Four-time Ironman World Champion Chrissie Wellington talks training, motherhood and much more


Spending time with Chrissie Wellington, you could be forgiven for forgetting you’re in the presence of sporting greatness. She’s just so… well, normal. Actually, this is doing her a disservice. She is engaging, open, determined, driven, positive and passionate – all the qualities you might expect from the four-time winner of the World Ironman Championships (widely considered the toughest oneday endurance event in sport, comprising as it does a 2.4-mile swim, 112-mile bike ride and 26.2-mile run). But she is also modest, spending the majority of our interview regaling me with colourful details of her life, rather than reeling off a list of (frankly amazing) achievements. What’s more, look beyond the world-record sporting ability and, these days at least, she is a woman juggling work, motherhood and an active lifestyle, something so many of us can relate to.
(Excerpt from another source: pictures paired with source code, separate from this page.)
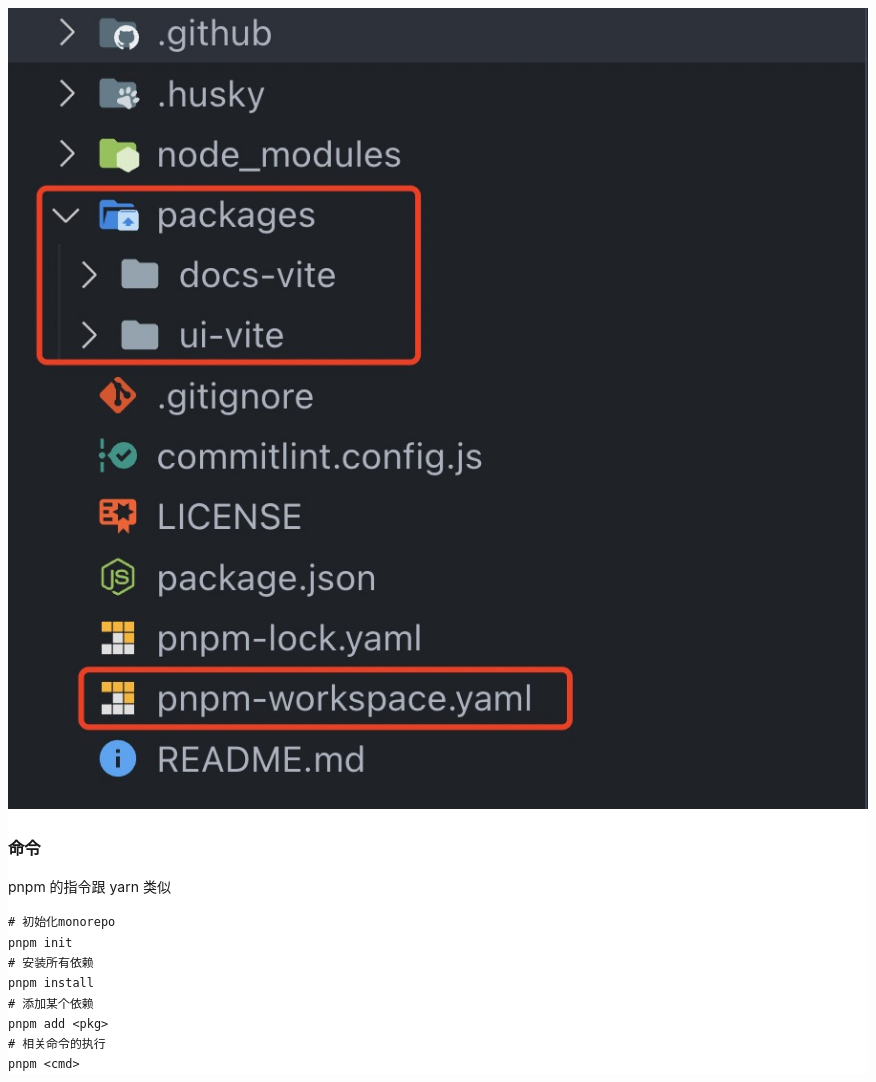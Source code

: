 ![](/images/engineering/pnpm.jpg)

### 命令

pnpm 的指令跟 yarn 类似

```shell
# 初始化monorepo
pnpm init
# 安装所有依赖
pnpm install
# 添加某个依赖
pnpm add <pkg>
# 相关命令的执行
pnpm <cmd>

```
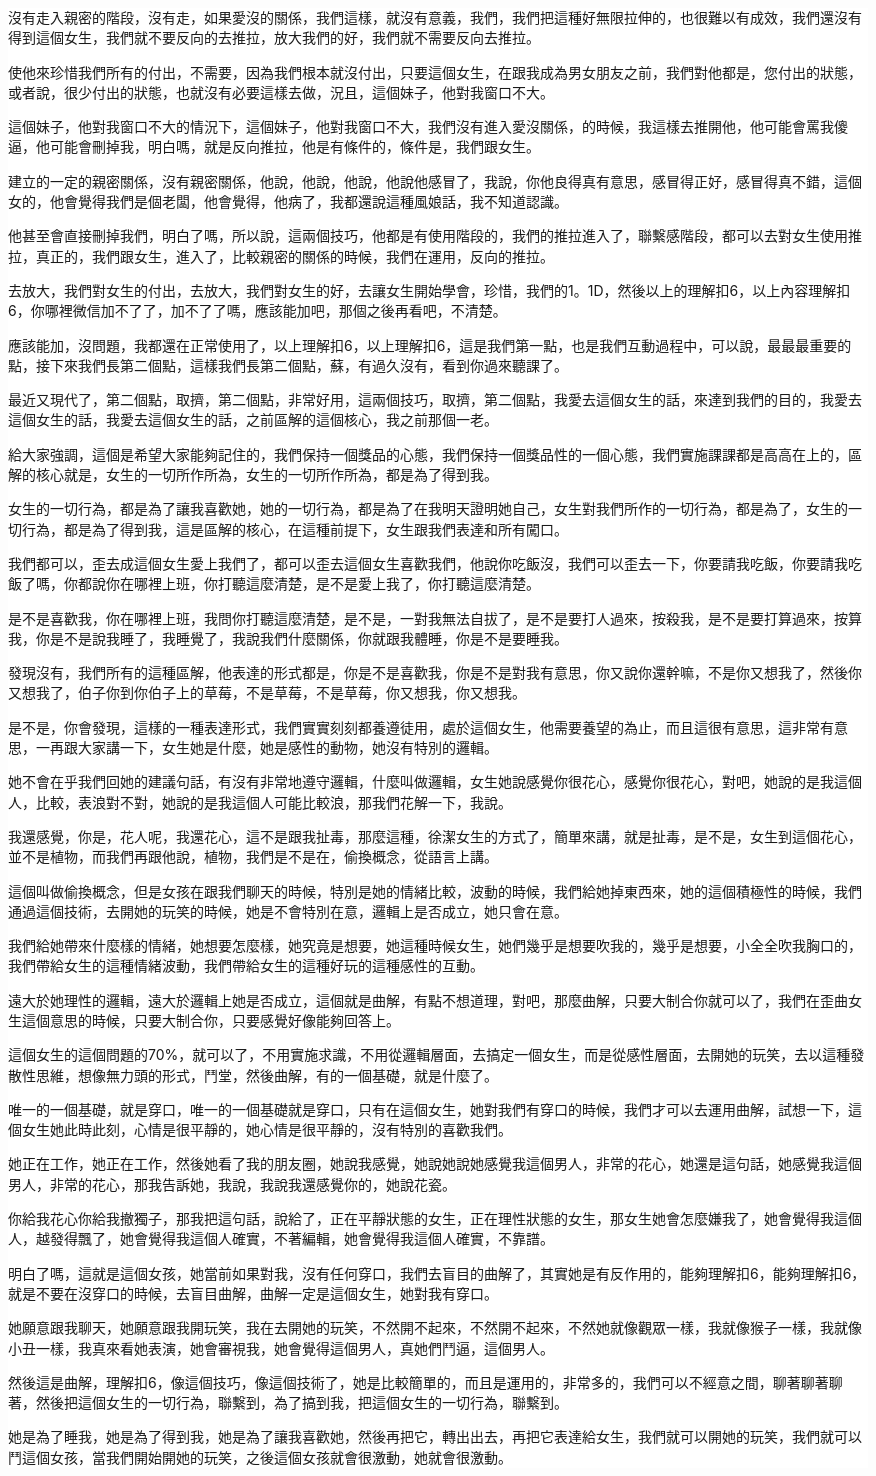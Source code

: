 沒有走入親密的階段，沒有走，如果愛沒的關係，我們這樣，就沒有意義，我們，我們把這種好無限拉伸的，也很難以有成效，我們還沒有得到這個女生，我們就不要反向的去推拉，放大我們的好，我們就不需要反向去推拉。

使他來珍惜我們所有的付出，不需要，因為我們根本就沒付出，只要這個女生，在跟我成為男女朋友之前，我們對他都是，您付出的狀態，或者說，很少付出的狀態，也就沒有必要這樣去做，況且，這個妹子，他對我窗口不大。

這個妹子，他對我窗口不大的情況下，這個妹子，他對我窗口不大，我們沒有進入愛沒關係，的時候，我這樣去推開他，他可能會罵我傻逼，他可能會刪掉我，明白嗎，就是反向推拉，他是有條件的，條件是，我們跟女生。

建立的一定的親密關係，沒有親密關係，他說，他說，他說，他說他感冒了，我說，你他良得真有意思，感冒得正好，感冒得真不錯，這個女的，他會覺得我們是個老闆，他會覺得，他病了，我都還說這種風娘話，我不知道認識。

他甚至會直接刪掉我們，明白了嗎，所以說，這兩個技巧，他都是有使用階段的，我們的推拉進入了，聯繫感階段，都可以去對女生使用推拉，真正的，我們跟女生，進入了，比較親密的關係的時候，我們在運用，反向的推拉。

去放大，我們對女生的付出，去放大，我們對女生的好，去讓女生開始學會，珍惜，我們的1。1D，然後以上的理解扣6，以上內容理解扣6，你哪裡微信加不了了，加不了了嗎，應該能加吧，那個之後再看吧，不清楚。

應該能加，沒問題，我都還在正常使用了，以上理解扣6，以上理解扣6，這是我們第一點，也是我們互動過程中，可以說，最最最重要的點，接下來我們長第二個點，這樣我們長第二個點，蘇，有過久沒有，看到你過來聽課了。

最近又現代了，第二個點，取擠，第二個點，非常好用，這兩個技巧，取擠，第二個點，我愛去這個女生的話，來達到我們的目的，我愛去這個女生的話，我愛去這個女生的話，之前區解的這個核心，我之前那個一老。

給大家強調，這個是希望大家能夠記住的，我們保持一個獎品的心態，我們保持一個獎品性的一個心態，我們實施課課都是高高在上的，區解的核心就是，女生的一切所作所為，女生的一切所作所為，都是為了得到我。

女生的一切行為，都是為了讓我喜歡她，她的一切行為，都是為了在我明天證明她自己，女生對我們所作的一切行為，都是為了，女生的一切行為，都是為了得到我，這是區解的核心，在這種前提下，女生跟我們表達和所有闖口。

我們都可以，歪去成這個女生愛上我們了，都可以歪去這個女生喜歡我們，他說你吃飯沒，我們可以歪去一下，你要請我吃飯，你要請我吃飯了嗎，你都說你在哪裡上班，你打聽這麼清楚，是不是愛上我了，你打聽這麼清楚。

是不是喜歡我，你在哪裡上班，我問你打聽這麼清楚，是不是，一對我無法自拔了，是不是要打人過來，按殺我，是不是要打算過來，按算我，你是不是說我睡了，我睡覺了，我說我們什麼關係，你就跟我體睡，你是不是要睡我。

發現沒有，我們所有的這種區解，他表達的形式都是，你是不是喜歡我，你是不是對我有意思，你又說你還幹嘛，不是你又想我了，然後你又想我了，伯子你到你伯子上的草莓，不是草莓，不是草莓，你又想我，你又想我。

是不是，你會發現，這樣的一種表達形式，我們實實刻刻都養遵徒用，處於這個女生，他需要養望的為止，而且這很有意思，這非常有意思，一再跟大家講一下，女生她是什麼，她是感性的動物，她沒有特別的邏輯。

她不會在乎我們回她的建議句話，有沒有非常地遵守邏輯，什麼叫做邏輯，女生她說感覺你很花心，感覺你很花心，對吧，她說的是我這個人，比較，表浪對不對，她說的是我這個人可能比較浪，那我們花解一下，我說。

我還感覺，你是，花人呢，我還花心，這不是跟我扯毒，那麼這種，徐潔女生的方式了，簡單來講，就是扯毒，是不是，女生到這個花心，並不是植物，而我們再跟他說，植物，我們是不是在，偷換概念，從語言上講。

這個叫做偷換概念，但是女孩在跟我們聊天的時候，特別是她的情緒比較，波動的時候，我們給她掉東西來，她的這個積極性的時候，我們通過這個技術，去開她的玩笑的時候，她是不會特別在意，邏輯上是否成立，她只會在意。

我們給她帶來什麼樣的情緒，她想要怎麼樣，她究竟是想要，她這種時候女生，她們幾乎是想要吹我的，幾乎是想要，小全全吹我胸口的，我們帶給女生的這種情緒波動，我們帶給女生的這種好玩的這種感性的互動。

遠大於她理性的邏輯，遠大於邏輯上她是否成立，這個就是曲解，有點不想道理，對吧，那麼曲解，只要大制合你就可以了，我們在歪曲女生這個意思的時候，只要大制合你，只要感覺好像能夠回答上。

這個女生的這個問題的70%，就可以了，不用實施求識，不用從邏輯層面，去搞定一個女生，而是從感性層面，去開她的玩笑，去以這種發散性思維，想像無力頭的形式，鬥堂，然後曲解，有的一個基礎，就是什麼了。

唯一的一個基礎，就是穿口，唯一的一個基礎就是穿口，只有在這個女生，她對我們有穿口的時候，我們才可以去運用曲解，試想一下，這個女生她此時此刻，心情是很平靜的，她心情是很平靜的，沒有特別的喜歡我們。

她正在工作，她正在工作，然後她看了我的朋友圈，她說我感覺，她說她說她感覺我這個男人，非常的花心，她還是這句話，她感覺我這個男人，非常的花心，那我告訴她，我說，我說我還感覺你的，她說花瓷。

你給我花心你給我撤獨子，那我把這句話，說給了，正在平靜狀態的女生，正在理性狀態的女生，那女生她會怎麼嫌我了，她會覺得我這個人，越發得飄了，她會覺得我這個人確實，不著編輯，她會覺得我這個人確實，不靠譜。

明白了嗎，這就是這個女孩，她當前如果對我，沒有任何穿口，我們去盲目的曲解了，其實她是有反作用的，能夠理解扣6，能夠理解扣6，就是不要在沒穿口的時候，去盲目曲解，曲解一定是這個女生，她對我有穿口。

她願意跟我聊天，她願意跟我開玩笑，我在去開她的玩笑，不然開不起來，不然開不起來，不然她就像觀眾一樣，我就像猴子一樣，我就像小丑一樣，我真來看她表演，她會審視我，她會覺得這個男人，真她們鬥逼，這個男人。

然後這是曲解，理解扣6，像這個技巧，像這個技術了，她是比較簡單的，而且是運用的，非常多的，我們可以不經意之間，聊著聊著聊著，然後把這個女生的一切行為，聯繫到，為了搞到我，把這個女生的一切行為，聯繫到。

她是為了睡我，她是為了得到我，她是為了讓我喜歡她，然後再把它，轉出出去，再把它表達給女生，我們就可以開她的玩笑，我們就可以鬥這個女孩，當我們開始開她的玩笑，之後這個女孩就會很激動，她就會很激動。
Sport has not always been Chrissie’s top priority. Rewind to her early years and, while she was an active child, sport wasn’t her focus.

“I did sport because I enjoyed it – I had no aspirations of being great at it,” she recalls. “I just had fun. While I’m driven, determined and incredibly competitive, at the time all of that was channelled into academia.”

Indeed, Chrissie excelled academically, going on to achieve a first-class geography degree at the University of Birmingham, where she was also captain of the University Swimming Team. “Or rather, I drank for the University Swimming Team!” she laughs. “If I trained once or twice a week, it was a miracle!”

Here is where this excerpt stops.